[Plain-text document sources]

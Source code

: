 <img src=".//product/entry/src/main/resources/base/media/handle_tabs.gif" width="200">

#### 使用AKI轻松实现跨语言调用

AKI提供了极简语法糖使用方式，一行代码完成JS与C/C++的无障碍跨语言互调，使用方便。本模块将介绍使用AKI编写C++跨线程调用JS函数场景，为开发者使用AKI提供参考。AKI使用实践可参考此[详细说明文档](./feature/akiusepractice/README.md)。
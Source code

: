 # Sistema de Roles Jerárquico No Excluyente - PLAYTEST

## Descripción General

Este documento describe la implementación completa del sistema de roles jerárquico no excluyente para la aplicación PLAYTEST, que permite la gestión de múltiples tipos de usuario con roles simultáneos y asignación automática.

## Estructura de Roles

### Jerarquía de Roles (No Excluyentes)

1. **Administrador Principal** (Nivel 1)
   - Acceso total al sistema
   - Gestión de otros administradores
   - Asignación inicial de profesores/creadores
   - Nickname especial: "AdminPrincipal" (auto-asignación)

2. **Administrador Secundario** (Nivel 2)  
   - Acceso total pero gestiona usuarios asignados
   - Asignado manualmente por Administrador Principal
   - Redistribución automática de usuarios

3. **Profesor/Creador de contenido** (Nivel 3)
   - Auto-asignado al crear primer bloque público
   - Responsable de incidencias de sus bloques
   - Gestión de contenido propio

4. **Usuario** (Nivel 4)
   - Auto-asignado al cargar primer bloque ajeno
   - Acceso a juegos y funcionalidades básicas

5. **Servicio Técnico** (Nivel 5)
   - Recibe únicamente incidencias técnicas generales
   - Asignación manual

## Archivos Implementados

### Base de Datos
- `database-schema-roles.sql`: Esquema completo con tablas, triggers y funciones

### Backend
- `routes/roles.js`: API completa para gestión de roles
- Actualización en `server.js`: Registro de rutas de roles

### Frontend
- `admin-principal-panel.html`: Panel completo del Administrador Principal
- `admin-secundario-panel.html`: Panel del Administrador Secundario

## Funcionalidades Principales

=== What needs to be done ===
Determine how many lines of the data contain the word "Acceso", and reply with that number only.

=== Result below ===
3